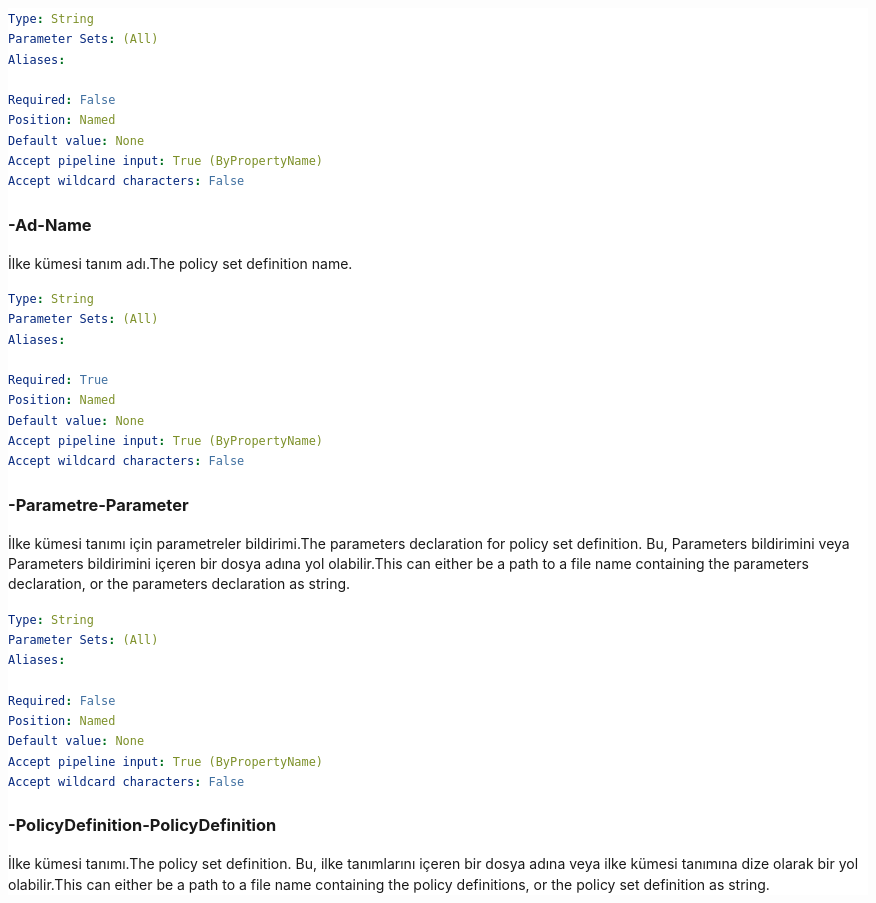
 ```yaml
Type: String
Parameter Sets: (All)
Aliases:

Required: False
Position: Named
Default value: None
Accept pipeline input: True (ByPropertyName)
Accept wildcard characters: False
```

### <span data-ttu-id="934a1-123">-Ad</span><span class="sxs-lookup"><span data-stu-id="934a1-123">-Name</span></span>
<span data-ttu-id="934a1-124">İlke kümesi tanım adı.</span><span class="sxs-lookup"><span data-stu-id="934a1-124">The policy set definition name.</span></span>

```yaml
Type: String
Parameter Sets: (All)
Aliases:

Required: True
Position: Named
Default value: None
Accept pipeline input: True (ByPropertyName)
Accept wildcard characters: False
```

### <span data-ttu-id="934a1-125">-Parametre</span><span class="sxs-lookup"><span data-stu-id="934a1-125">-Parameter</span></span>
<span data-ttu-id="934a1-126">İlke kümesi tanımı için parametreler bildirimi.</span><span class="sxs-lookup"><span data-stu-id="934a1-126">The parameters declaration for policy set definition.</span></span>
<span data-ttu-id="934a1-127">Bu, Parameters bildirimini veya Parameters bildirimini içeren bir dosya adına yol olabilir.</span><span class="sxs-lookup"><span data-stu-id="934a1-127">This can either be a path to a file name containing the parameters declaration, or the parameters declaration as string.</span></span>

```yaml
Type: String
Parameter Sets: (All)
Aliases:

Required: False
Position: Named
Default value: None
Accept pipeline input: True (ByPropertyName)
Accept wildcard characters: False
```

### <span data-ttu-id="934a1-128">-PolicyDefinition</span><span class="sxs-lookup"><span data-stu-id="934a1-128">-PolicyDefinition</span></span>
<span data-ttu-id="934a1-129">İlke kümesi tanımı.</span><span class="sxs-lookup"><span data-stu-id="934a1-129">The policy set definition.</span></span> <span data-ttu-id="934a1-130">Bu, ilke tanımlarını içeren bir dosya adına veya ilke kümesi tanımına dize olarak bir yol olabilir.</span><span class="sxs-lookup"><span data-stu-id="934a1-130">This can either be a path to a file name containing the policy definitions, or the policy set definition as string.</span></span>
□ □ □ □ □ □ □
WHAT YOU HAVE TO DO:
Across the data, find each line that has "İlke" in it and copy that line.

EXERCISE SOLUTION:
<span data-ttu-id="934a1-124">İlke kümesi tanım adı.</span><span class="sxs-lookup"><span data-stu-id="934a1-124">The policy set definition name.</span></span>
<span data-ttu-id="934a1-126">İlke kümesi tanımı için parametreler bildirimi.</span><span class="sxs-lookup"><span data-stu-id="934a1-126">The parameters declaration for policy set definition.</span></span>
<span data-ttu-id="934a1-129">İlke kümesi tanımı.</span><span class="sxs-lookup"><span data-stu-id="934a1-129">The policy set definition.</span></span> <span data-ttu-id="934a1-130">Bu, ilke tanımlarını içeren bir dosya adına veya ilke kümesi tanımına dize olarak bir yol olabilir.</span><span class="sxs-lookup"><span data-stu-id="934a1-130">This can either be a path to a file name containing the policy definitions, or the policy set definition as string.</span></span>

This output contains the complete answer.